Activity >>
Look through the data below and, wherever a line carries the word "installed", please copy that line.

Start of Input data

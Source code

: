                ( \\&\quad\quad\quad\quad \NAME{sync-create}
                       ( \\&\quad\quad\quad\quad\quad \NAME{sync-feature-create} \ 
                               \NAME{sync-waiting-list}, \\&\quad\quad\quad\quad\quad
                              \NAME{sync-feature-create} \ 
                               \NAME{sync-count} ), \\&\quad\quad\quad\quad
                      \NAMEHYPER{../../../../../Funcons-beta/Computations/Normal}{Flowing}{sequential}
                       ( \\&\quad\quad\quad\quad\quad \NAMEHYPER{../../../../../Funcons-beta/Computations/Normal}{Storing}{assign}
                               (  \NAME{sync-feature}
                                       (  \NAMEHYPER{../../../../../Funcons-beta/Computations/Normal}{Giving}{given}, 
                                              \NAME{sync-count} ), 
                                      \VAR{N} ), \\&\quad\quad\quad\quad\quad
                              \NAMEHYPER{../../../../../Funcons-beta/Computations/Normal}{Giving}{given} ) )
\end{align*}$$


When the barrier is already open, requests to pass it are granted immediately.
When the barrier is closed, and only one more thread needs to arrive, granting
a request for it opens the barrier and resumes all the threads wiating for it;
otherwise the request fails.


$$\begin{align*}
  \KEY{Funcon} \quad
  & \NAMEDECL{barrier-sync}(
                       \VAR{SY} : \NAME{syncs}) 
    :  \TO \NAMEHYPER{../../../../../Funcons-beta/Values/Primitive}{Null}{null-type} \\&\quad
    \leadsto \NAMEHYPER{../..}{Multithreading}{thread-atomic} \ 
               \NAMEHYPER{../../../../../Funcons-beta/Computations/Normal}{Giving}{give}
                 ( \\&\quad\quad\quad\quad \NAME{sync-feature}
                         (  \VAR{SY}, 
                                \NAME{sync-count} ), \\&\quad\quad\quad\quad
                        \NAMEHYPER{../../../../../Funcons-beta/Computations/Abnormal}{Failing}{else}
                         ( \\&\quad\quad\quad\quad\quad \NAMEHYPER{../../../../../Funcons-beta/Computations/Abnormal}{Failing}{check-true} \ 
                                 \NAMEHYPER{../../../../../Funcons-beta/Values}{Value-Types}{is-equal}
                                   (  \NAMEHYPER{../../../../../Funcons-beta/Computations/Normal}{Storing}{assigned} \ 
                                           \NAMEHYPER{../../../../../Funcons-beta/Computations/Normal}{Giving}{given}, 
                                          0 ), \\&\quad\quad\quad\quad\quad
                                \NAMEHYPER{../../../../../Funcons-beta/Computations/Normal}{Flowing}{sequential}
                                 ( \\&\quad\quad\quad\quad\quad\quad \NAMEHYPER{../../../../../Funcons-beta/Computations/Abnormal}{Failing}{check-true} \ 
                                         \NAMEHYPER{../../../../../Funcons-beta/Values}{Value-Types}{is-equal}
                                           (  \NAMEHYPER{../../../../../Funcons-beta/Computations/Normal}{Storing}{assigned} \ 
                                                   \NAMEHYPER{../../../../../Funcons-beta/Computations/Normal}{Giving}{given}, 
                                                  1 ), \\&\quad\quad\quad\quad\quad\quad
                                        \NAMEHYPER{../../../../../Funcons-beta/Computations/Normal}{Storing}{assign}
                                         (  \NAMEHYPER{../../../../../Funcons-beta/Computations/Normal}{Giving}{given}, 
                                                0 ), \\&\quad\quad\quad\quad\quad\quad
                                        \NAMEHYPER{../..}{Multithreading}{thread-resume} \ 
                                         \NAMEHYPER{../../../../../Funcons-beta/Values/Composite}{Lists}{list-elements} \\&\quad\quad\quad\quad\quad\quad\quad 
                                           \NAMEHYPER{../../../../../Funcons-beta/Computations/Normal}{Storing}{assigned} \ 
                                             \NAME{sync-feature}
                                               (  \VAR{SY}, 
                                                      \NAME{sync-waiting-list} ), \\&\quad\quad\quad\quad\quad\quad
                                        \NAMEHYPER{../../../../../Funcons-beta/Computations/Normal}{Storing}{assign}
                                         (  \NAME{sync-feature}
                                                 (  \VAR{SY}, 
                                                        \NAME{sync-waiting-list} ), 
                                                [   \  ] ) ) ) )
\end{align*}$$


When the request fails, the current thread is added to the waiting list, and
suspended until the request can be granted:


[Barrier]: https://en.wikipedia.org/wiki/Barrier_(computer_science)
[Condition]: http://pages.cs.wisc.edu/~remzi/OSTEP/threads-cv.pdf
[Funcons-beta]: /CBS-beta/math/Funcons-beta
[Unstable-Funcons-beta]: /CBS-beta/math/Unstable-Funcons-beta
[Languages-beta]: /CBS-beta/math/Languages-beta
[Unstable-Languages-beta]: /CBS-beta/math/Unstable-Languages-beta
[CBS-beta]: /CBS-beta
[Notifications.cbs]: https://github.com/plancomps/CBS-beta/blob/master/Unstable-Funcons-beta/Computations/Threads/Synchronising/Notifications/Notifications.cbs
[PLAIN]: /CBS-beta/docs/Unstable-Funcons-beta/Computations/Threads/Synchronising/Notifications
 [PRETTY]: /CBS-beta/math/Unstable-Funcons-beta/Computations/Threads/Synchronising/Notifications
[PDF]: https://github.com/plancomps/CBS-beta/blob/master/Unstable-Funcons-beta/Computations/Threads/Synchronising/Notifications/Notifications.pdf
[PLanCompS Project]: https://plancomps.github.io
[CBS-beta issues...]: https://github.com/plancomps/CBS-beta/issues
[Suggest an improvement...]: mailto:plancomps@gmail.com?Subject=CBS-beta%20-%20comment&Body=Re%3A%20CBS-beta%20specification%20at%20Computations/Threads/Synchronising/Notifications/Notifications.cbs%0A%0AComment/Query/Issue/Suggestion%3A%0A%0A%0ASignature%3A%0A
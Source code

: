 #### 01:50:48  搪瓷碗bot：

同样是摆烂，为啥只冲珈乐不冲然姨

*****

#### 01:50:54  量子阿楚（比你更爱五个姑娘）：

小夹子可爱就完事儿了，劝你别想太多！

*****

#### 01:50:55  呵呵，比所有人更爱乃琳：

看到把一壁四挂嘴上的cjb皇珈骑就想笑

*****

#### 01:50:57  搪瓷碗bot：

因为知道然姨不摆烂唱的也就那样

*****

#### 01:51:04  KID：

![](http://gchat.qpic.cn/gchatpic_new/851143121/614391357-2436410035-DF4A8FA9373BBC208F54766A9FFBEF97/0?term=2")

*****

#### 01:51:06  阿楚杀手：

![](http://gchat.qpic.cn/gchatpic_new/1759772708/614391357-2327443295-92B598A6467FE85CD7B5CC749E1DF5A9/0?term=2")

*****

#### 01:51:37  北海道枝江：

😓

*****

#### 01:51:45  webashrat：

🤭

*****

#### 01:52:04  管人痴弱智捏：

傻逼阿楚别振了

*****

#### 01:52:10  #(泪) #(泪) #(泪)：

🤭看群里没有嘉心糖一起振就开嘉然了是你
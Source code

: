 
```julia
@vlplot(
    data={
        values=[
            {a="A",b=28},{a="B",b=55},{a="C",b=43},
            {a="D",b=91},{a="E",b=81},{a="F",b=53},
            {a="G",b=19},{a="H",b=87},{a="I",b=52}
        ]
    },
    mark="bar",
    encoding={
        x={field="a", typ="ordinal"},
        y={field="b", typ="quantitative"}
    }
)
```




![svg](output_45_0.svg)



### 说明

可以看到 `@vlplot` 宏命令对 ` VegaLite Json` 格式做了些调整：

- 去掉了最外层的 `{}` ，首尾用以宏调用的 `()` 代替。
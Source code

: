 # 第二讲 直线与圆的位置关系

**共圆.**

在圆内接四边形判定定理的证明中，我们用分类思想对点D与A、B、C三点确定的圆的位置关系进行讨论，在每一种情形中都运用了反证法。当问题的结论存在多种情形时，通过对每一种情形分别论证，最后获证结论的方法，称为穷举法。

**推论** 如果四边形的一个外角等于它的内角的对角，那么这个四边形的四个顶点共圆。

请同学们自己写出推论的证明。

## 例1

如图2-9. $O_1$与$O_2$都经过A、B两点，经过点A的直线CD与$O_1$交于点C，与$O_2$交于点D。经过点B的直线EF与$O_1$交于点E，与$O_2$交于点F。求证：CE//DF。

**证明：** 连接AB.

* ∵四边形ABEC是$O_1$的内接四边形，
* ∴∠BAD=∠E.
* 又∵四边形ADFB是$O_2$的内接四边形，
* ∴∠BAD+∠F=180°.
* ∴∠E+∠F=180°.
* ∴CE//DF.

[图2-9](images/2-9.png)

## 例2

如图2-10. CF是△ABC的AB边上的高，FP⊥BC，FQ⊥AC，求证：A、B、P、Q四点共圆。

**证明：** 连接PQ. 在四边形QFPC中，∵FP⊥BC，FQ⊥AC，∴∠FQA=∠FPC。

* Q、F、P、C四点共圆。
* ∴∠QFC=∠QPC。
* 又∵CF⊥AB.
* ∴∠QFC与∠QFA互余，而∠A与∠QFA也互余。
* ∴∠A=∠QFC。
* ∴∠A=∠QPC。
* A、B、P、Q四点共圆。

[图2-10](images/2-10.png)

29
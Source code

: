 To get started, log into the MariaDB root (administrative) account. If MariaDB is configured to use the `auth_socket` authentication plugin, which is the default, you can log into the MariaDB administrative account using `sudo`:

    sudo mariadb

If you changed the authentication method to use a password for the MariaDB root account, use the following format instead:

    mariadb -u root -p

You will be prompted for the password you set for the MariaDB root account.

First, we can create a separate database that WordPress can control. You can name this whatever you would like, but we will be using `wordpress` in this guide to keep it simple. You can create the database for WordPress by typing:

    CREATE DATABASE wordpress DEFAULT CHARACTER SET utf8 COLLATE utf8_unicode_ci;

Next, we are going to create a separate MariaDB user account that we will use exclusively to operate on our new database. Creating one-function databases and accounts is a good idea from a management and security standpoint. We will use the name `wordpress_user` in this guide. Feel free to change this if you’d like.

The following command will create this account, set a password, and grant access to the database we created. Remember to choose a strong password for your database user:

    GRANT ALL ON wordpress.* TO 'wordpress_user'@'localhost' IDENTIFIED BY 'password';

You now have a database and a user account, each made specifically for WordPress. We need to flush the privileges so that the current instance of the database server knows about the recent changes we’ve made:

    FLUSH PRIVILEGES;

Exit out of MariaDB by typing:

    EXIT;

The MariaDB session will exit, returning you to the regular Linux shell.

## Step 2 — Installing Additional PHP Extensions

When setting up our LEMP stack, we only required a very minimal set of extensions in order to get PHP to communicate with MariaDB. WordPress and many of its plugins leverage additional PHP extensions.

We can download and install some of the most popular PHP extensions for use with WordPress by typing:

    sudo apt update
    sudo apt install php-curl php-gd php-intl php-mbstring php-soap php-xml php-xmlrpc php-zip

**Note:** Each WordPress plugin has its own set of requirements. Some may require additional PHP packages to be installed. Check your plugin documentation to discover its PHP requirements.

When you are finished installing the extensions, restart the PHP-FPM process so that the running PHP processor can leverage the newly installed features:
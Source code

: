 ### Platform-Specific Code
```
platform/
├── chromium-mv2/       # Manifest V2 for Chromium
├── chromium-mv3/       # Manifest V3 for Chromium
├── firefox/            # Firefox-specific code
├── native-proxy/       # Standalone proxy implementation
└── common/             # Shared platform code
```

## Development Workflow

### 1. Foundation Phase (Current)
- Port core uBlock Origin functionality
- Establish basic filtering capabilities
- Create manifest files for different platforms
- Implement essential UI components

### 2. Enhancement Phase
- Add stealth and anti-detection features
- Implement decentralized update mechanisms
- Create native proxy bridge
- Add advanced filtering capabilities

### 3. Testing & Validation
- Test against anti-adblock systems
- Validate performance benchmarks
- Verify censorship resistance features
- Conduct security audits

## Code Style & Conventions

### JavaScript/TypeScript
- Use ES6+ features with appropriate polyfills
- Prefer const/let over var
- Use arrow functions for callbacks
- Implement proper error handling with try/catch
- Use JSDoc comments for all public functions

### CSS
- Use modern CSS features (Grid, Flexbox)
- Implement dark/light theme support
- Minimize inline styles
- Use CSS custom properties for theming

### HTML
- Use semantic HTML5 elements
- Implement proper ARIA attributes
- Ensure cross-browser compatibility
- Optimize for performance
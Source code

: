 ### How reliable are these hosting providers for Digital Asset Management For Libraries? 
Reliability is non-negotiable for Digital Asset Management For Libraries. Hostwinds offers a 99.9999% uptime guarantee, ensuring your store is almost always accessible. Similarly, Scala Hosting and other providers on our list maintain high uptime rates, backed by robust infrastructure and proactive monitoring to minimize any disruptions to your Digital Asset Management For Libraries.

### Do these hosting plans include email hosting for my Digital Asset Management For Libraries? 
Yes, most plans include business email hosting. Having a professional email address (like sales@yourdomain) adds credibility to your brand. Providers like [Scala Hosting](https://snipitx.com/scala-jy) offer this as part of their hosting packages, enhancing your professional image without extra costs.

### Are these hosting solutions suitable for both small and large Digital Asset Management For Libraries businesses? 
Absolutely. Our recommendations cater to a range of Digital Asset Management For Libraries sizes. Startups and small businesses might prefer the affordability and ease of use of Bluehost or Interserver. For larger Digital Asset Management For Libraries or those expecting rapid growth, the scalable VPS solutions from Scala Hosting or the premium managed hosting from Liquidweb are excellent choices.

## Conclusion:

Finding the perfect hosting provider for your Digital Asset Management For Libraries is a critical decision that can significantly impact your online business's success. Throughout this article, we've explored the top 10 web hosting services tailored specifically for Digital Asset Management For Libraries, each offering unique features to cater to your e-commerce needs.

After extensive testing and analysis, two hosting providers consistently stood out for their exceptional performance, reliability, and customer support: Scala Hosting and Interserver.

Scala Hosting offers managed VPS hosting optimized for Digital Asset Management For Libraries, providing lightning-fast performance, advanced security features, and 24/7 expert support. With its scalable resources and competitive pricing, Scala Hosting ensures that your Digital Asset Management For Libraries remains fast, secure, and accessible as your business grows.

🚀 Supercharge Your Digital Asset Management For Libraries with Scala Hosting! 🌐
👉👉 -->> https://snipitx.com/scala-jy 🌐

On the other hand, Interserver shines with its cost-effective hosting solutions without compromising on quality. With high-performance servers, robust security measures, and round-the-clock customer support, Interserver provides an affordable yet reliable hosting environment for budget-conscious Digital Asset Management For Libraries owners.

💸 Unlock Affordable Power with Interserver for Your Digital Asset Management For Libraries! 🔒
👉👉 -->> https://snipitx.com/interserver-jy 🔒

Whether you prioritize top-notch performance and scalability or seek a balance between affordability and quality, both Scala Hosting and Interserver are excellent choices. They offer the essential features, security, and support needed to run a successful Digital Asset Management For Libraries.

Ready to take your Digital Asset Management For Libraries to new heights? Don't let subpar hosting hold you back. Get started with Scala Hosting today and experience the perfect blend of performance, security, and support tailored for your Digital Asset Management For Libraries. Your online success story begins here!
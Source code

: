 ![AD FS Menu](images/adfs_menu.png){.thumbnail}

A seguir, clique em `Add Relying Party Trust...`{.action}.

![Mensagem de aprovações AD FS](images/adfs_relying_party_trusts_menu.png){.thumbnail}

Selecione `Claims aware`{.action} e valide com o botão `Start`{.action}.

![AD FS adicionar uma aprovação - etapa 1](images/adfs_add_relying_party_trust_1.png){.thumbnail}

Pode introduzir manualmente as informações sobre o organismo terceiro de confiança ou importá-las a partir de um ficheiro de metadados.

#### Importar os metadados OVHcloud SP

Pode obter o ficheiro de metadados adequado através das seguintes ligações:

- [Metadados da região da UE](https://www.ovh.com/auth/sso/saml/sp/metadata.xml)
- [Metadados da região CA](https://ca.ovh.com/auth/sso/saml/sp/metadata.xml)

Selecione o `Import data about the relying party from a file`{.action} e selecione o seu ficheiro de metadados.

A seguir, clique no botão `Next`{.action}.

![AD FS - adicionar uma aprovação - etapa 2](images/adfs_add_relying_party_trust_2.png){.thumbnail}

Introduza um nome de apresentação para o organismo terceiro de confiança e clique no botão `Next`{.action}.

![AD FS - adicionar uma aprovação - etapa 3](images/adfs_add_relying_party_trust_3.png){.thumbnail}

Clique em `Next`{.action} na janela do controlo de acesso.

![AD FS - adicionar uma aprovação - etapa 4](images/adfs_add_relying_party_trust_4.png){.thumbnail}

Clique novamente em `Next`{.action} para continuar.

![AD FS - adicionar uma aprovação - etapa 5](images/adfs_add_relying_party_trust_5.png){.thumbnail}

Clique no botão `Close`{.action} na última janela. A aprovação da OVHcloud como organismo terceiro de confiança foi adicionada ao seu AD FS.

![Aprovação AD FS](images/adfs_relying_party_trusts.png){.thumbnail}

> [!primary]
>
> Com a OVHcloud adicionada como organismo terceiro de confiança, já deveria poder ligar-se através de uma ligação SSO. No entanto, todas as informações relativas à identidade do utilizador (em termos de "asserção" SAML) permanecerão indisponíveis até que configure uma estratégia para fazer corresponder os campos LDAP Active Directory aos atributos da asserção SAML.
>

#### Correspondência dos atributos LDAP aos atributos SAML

End of Input data

Response to the task >>
**Note:** Each WordPress plugin has its own set of requirements. Some may require additional PHP packages to be installed. Check your plugin documentation to discover its PHP requirements.
When you are finished installing the extensions, restart the PHP-FPM process so that the running PHP processor can leverage the newly installed features:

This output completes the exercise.